In 2008, sales declined by between 2 percent and 4 percent as the financial crisis that crested that fall dragged the economy into recession. Last year, by contrast, retail sales in November and December rose between 4 percent and 5 percent, according to ShopperTrak, a separate market research firm. A 4 percent increase is considered a healthy season.
The Associated Press offers a number of possible reasons for the poor performance, some plausible (Hurricane Sandy) and some less so (national grief over Newtown shooting), but this gets closest to the mark:
The numbers also show how Washington’s current budget impasse is trickling down to Main Street and unsettling consumers. If Americans remain reluctant to spend, analysts say, economic growth could falter next year.
In the end, even steep last-minute discounts weren’t enough to get people into stores, said Marshal Cohen, chief research analyst at the market research firm NPD Inc.

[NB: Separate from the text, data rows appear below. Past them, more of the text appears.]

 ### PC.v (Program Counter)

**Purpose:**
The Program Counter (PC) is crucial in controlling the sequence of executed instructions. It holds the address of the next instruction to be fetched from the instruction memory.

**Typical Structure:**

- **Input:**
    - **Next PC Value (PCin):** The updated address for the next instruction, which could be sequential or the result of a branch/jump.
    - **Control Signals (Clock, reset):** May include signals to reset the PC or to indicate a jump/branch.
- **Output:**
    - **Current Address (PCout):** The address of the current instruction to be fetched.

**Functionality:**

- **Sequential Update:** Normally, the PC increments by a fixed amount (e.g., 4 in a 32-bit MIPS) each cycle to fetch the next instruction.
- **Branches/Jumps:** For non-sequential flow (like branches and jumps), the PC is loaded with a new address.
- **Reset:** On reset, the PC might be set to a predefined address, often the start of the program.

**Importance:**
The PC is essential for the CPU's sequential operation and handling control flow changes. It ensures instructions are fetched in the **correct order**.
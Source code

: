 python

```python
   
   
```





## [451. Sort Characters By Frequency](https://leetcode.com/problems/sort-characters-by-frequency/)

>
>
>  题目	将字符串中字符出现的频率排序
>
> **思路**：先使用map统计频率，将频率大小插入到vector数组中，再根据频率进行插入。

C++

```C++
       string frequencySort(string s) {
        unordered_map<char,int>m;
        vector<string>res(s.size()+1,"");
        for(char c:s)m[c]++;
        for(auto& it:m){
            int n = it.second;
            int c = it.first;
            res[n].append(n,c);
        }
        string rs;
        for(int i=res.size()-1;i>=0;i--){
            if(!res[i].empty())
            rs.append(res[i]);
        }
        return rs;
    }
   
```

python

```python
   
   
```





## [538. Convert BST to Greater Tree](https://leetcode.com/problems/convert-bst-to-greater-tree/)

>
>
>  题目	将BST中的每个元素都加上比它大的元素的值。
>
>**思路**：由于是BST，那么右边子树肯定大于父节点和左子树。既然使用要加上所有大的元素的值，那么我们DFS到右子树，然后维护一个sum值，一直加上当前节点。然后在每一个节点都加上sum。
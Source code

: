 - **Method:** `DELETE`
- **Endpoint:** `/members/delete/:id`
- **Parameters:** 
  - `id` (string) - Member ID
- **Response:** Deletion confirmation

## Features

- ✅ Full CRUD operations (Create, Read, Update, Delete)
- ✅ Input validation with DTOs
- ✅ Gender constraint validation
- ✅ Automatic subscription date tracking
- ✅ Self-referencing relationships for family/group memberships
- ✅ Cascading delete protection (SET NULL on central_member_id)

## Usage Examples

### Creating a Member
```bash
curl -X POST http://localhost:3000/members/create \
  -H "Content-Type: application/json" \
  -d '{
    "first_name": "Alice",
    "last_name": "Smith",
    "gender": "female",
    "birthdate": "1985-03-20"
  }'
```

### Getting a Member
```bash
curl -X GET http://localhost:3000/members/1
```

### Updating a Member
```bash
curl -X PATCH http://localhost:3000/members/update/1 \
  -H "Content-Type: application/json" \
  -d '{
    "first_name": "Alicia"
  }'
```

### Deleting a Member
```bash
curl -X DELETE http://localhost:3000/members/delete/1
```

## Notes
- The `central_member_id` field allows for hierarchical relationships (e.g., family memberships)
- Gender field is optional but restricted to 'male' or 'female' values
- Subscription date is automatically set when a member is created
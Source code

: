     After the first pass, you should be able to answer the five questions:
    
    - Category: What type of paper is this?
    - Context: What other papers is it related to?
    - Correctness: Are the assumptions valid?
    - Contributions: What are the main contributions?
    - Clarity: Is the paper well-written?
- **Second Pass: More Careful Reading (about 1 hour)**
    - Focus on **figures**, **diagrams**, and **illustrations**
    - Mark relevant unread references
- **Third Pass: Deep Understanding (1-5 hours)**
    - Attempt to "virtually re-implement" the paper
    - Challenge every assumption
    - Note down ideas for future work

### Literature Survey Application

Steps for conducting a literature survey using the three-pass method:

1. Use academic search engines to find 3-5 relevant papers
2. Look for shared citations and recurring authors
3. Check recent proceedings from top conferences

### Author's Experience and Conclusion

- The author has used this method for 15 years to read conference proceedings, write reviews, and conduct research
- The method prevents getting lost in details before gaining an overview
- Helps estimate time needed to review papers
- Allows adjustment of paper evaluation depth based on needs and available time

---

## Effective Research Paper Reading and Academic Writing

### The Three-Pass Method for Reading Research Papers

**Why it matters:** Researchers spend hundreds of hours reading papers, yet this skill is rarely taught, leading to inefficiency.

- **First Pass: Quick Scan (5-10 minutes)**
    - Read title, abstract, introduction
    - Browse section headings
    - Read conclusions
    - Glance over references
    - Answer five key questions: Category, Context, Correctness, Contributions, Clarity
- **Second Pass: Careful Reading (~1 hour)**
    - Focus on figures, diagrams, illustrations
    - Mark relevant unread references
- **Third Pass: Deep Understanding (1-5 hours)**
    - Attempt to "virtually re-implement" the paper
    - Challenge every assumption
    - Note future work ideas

“A lot of the Christmas spirit was left behind way back in Black Friday weekend,” Cohen said, referring to the traditional retail rush the day after the Thanksgiving holiday in late November. “We had one reason after another for consumers to say, `I’m going to stick to my list and not go beyond it.”‘
Let’s just say that consumers seem more responsible than the federal government in planning their spending around contingencies for 2013. The economy seems almost certain to head back into recession, and taxes will likely go up on all Americans with Washington tied up in knots over fiscal-cliff policies. Small wonder that people sheltered cash this year rather than splurge.
NBC’s Today reported this morning that retailers hope that the “second season” will make up some of the lost ground, but that seems unlikely as long as the same conditions exist.